━━━━━ Source records ━━━━━

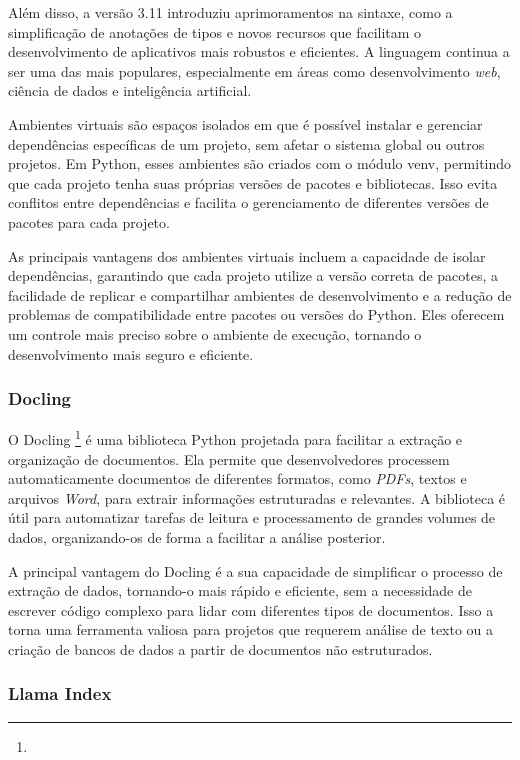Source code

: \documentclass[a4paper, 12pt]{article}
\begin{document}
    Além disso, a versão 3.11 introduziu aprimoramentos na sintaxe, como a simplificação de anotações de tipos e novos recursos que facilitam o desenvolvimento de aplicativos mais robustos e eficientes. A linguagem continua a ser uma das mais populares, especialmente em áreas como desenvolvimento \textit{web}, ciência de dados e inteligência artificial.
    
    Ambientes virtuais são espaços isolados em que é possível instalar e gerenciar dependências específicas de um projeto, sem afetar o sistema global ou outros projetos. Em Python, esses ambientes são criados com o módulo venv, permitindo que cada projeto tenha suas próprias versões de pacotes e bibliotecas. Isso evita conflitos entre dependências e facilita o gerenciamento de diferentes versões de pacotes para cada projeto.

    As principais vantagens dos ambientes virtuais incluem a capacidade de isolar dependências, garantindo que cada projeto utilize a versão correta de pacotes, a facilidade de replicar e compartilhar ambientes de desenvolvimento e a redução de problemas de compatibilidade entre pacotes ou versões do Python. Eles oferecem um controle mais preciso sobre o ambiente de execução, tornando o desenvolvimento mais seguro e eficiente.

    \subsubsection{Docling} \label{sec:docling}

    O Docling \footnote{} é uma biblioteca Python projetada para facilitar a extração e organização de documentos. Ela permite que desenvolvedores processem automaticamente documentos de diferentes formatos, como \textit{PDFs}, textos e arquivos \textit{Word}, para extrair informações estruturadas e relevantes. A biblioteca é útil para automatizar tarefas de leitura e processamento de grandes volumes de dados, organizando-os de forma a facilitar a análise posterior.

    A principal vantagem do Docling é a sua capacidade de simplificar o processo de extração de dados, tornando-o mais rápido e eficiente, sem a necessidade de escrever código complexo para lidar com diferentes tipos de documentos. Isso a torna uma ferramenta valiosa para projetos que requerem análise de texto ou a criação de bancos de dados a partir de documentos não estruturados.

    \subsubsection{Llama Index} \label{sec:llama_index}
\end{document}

━━━━━

◆ What the exercise asks
Return the entries above in full and unchanged, omitting every image.

◆ Solution to the exercise
Source code

: \documentclass[a4paper, 12pt]{article}
\begin{document}
    Além disso, a versão 3.11 introduziu aprimoramentos na sintaxe, como a simplificação de anotações de tipos e novos recursos que facilitam o desenvolvimento de aplicativos mais robustos e eficientes. A linguagem continua a ser uma das mais populares, especialmente em áreas como desenvolvimento \textit{web}, ciência de dados e inteligência artificial.
    
    Ambientes virtuais são espaços isolados em que é possível instalar e gerenciar dependências específicas de um projeto, sem afetar o sistema global ou outros projetos. Em Python, esses ambientes são criados com o módulo venv, permitindo que cada projeto tenha suas próprias versões de pacotes e bibliotecas. Isso evita conflitos entre dependências e facilita o gerenciamento de diferentes versões de pacotes para cada projeto.

    As principais vantagens dos ambientes virtuais incluem a capacidade de isolar dependências, garantindo que cada projeto utilize a versão correta de pacotes, a facilidade de replicar e compartilhar ambientes de desenvolvimento e a redução de problemas de compatibilidade entre pacotes ou versões do Python. Eles oferecem um controle mais preciso sobre o ambiente de execução, tornando o desenvolvimento mais seguro e eficiente.

    \subsubsection{Docling} \label{sec:docling}

    O Docling \footnote{} é uma biblioteca Python projetada para facilitar a extração e organização de documentos. Ela permite que desenvolvedores processem automaticamente documentos de diferentes formatos, como \textit{PDFs}, textos e arquivos \textit{Word}, para extrair informações estruturadas e relevantes. A biblioteca é útil para automatizar tarefas de leitura e processamento de grandes volumes de dados, organizando-os de forma a facilitar a análise posterior.

    A principal vantagem do Docling é a sua capacidade de simplificar o processo de extração de dados, tornando-o mais rápido e eficiente, sem a necessidade de escrever código complexo para lidar com diferentes tipos de documentos. Isso a torna uma ferramenta valiosa para projetos que requerem análise de texto ou a criação de bancos de dados a partir de documentos não estruturados.

    \subsubsection{Llama Index} \label{sec:llama_index}
\end{document}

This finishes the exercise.